Exercise directions:
From the first line to the last, print the records exactly, leaving out the pictures.

Source texts of formatted documents:

= = = =

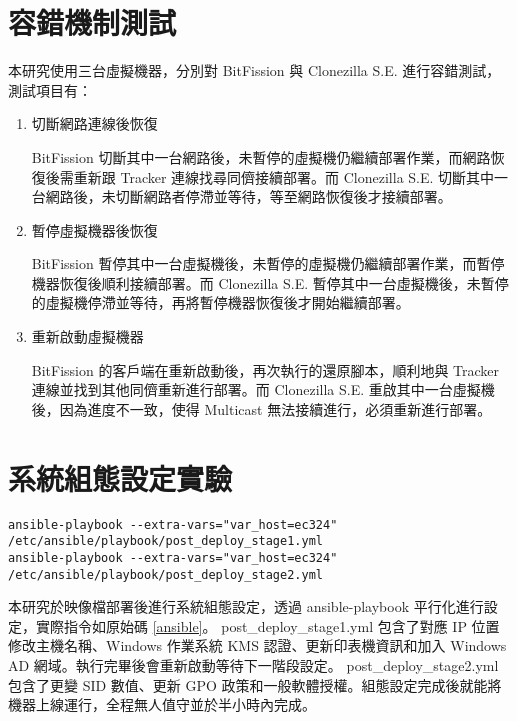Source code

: \section{容錯機制測試}
\label{faulttolerant}
本研究使用三台虛擬機器，分別對 BitFission 與 Clonezilla S.E. 進行容錯測試，測試項目有：
\begin{enumerate}
\item 切斷網路連線後恢復

BitFission 切斷其中一台網路後，未暫停的虛擬機仍繼續部署作業，而網路恢復後需重新跟 Tracker 連線找尋同儕接續部署。而 Clonezilla S.E. 切斷其中一台網路後，未切斷網路者停滯並等待，等至網路恢復後才接續部署。
\item 暫停虛擬機器後恢復

BitFission 暫停其中一台虛擬機後，未暫停的虛擬機仍繼續部署作業，而暫停機器恢復後順利接續部署。而 Clonezilla S.E. 暫停其中一台虛擬機後，未暫停的虛擬機停滯並等待，再將暫停機器恢復後才開始繼續部署。
\item 重新啟動虛擬機器

BitFission 的客戶端在重新啟動後，再次執行的還原腳本，順利地與 Tracker 連線並找到其他同儕重新進行部署。而 Clonezilla S.E. 重啟其中一台虛擬機後，因為進度不一致，使得 Multicast 無法接續進行，必須重新進行部署。
\end{enumerate}
\section{系統組態設定實驗}
\begin{lstlisting}[label={ansible},caption= Shell commands of ansible-playbook]
ansible-playbook --extra-vars="var_host=ec324" /etc/ansible/playbook/post_deploy_stage1.yml 
ansible-playbook --extra-vars="var_host=ec324" /etc/ansible/playbook/post_deploy_stage2.yml
\end{lstlisting}
本研究於映像檔部署後進行系統組態設定，透過 ansible-playbook 平行化進行設定，實際指令如原始碼 \ref{ansible}。
post\_deploy\_stage1.yml 包含了對應 IP 位置修改主機名稱、Windows 作業系統 KMS 認證、更新印表機資訊和加入 Windows AD 網域。執行完畢後會重新啟動等待下一階段設定。
post\_deploy\_stage2.yml 包含了更變 SID 數值、更新 GPO 政策和一般軟體授權。組態設定完成後就能將機器上線運行，全程無人值守並於半小時內完成。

= = = =

Completed exercise:
Source code

: \section{容錯機制測試}
\label{faulttolerant}
本研究使用三台虛擬機器，分別對 BitFission 與 Clonezilla S.E. 進行容錯測試，測試項目有：
\begin{enumerate}
\item 切斷網路連線後恢復

BitFission 切斷其中一台網路後，未暫停的虛擬機仍繼續部署作業，而網路恢復後需重新跟 Tracker 連線找尋同儕接續部署。而 Clonezilla S.E. 切斷其中一台網路後，未切斷網路者停滯並等待，等至網路恢復後才接續部署。
\item 暫停虛擬機器後恢復

BitFission 暫停其中一台虛擬機後，未暫停的虛擬機仍繼續部署作業，而暫停機器恢復後順利接續部署。而 Clonezilla S.E. 暫停其中一台虛擬機後，未暫停的虛擬機停滯並等待，再將暫停機器恢復後才開始繼續部署。
\item 重新啟動虛擬機器

BitFission 的客戶端在重新啟動後，再次執行的還原腳本，順利地與 Tracker 連線並找到其他同儕重新進行部署。而 Clonezilla S.E. 重啟其中一台虛擬機後，因為進度不一致，使得 Multicast 無法接續進行，必須重新進行部署。
\end{enumerate}
\section{系統組態設定實驗}
\begin{lstlisting}[label={ansible},caption= Shell commands of ansible-playbook]
ansible-playbook --extra-vars="var_host=ec324" /etc/ansible/playbook/post_deploy_stage1.yml 
ansible-playbook --extra-vars="var_host=ec324" /etc/ansible/playbook/post_deploy_stage2.yml
\end{lstlisting}
本研究於映像檔部署後進行系統組態設定，透過 ansible-playbook 平行化進行設定，實際指令如原始碼 \ref{ansible}。
post\_deploy\_stage1.yml 包含了對應 IP 位置修改主機名稱、Windows 作業系統 KMS 認證、更新印表機資訊和加入 Windows AD 網域。執行完畢後會重新啟動等待下一階段設定。
post\_deploy\_stage2.yml 包含了更變 SID 數值、更新 GPO 政策和一般軟體授權。組態設定完成後就能將機器上線運行，全程無人值守並於半小時內完成。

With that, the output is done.